(What the task asks): Return every entry exactly. Leave nothing out.

___ Source material

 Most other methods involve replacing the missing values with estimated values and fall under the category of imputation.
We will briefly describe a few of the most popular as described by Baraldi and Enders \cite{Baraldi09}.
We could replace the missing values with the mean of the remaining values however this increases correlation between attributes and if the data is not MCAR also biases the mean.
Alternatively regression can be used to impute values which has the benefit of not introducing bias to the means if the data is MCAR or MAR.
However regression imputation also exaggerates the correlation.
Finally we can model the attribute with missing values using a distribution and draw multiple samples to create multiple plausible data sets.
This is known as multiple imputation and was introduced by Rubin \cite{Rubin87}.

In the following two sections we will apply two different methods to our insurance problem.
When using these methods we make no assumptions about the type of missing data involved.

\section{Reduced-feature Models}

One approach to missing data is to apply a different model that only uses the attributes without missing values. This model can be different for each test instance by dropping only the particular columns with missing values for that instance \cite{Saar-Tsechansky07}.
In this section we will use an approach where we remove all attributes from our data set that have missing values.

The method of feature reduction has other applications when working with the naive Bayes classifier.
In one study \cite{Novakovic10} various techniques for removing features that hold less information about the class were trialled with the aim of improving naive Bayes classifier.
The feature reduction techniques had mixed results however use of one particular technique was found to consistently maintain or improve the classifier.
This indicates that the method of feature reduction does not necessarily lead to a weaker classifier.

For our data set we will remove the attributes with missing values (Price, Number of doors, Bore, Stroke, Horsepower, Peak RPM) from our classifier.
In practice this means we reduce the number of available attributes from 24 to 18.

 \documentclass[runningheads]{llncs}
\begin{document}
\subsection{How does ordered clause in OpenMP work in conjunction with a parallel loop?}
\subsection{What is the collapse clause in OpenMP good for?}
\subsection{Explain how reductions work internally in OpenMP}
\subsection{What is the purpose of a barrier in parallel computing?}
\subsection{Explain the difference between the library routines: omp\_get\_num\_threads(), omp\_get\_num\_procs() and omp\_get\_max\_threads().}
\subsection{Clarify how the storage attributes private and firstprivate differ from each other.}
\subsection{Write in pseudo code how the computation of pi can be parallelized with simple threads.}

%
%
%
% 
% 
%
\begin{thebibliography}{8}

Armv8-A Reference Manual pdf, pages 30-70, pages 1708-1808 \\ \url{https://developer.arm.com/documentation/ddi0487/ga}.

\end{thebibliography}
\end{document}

______

(Answer to this task):
 Most other methods involve replacing the missing values with estimated values and fall under the category of imputation.
We will briefly describe a few of the most popular as described by Baraldi and Enders \cite{Baraldi09}.
We could replace the missing values with the mean of the remaining values however this increases correlation between attributes and if the data is not MCAR also biases the mean.
Alternatively regression can be used to impute values which has the benefit of not introducing bias to the means if the data is MCAR or MAR.
However regression imputation also exaggerates the correlation.
Finally we can model the attribute with missing values using a distribution and draw multiple samples to create multiple plausible data sets.
This is known as multiple imputation and was introduced by Rubin \cite{Rubin87}.

In the following two sections we will apply two different methods to our insurance problem.
When using these methods we make no assumptions about the type of missing data involved.

\section{Reduced-feature Models}

One approach to missing data is to apply a different model that only uses the attributes without missing values. This model can be different for each test instance by dropping only the particular columns with missing values for that instance \cite{Saar-Tsechansky07}.
In this section we will use an approach where we remove all attributes from our data set that have missing values.

The method of feature reduction has other applications when working with the naive Bayes classifier.
In one study \cite{Novakovic10} various techniques for removing features that hold less information about the class were trialled with the aim of improving naive Bayes classifier.
The feature reduction techniques had mixed results however use of one particular technique was found to consistently maintain or improve the classifier.
This indicates that the method of feature reduction does not necessarily lead to a weaker classifier.

For our data set we will remove the attributes with missing values (Price, Number of doors, Bore, Stroke, Horsepower, Peak RPM) from our classifier.
In practice this means we reduce the number of available attributes from 24 to 18.

 \documentclass[runningheads]{llncs}
\begin{document}
\subsection{How does ordered clause in OpenMP work in conjunction with a parallel loop?}
\subsection{What is the collapse clause in OpenMP good for?}
\subsection{Explain how reductions work internally in OpenMP}
\subsection{What is the purpose of a barrier in parallel computing?}
\subsection{Explain the difference between the library routines: omp\_get\_num\_threads(), omp\_get\_num\_procs() and omp\_get\_max\_threads().}
\subsection{Clarify how the storage attributes private and firstprivate differ from each other.}
\subsection{Write in pseudo code how the computation of pi can be parallelized with simple threads.}

%
%
%
% 
% 
%
\begin{thebibliography}{8}

Armv8-A Reference Manual pdf, pages 30-70, pages 1708-1808 \\ \url{https://developer.arm.com/documentation/ddi0487/ga}.

\end{thebibliography}
\end{document}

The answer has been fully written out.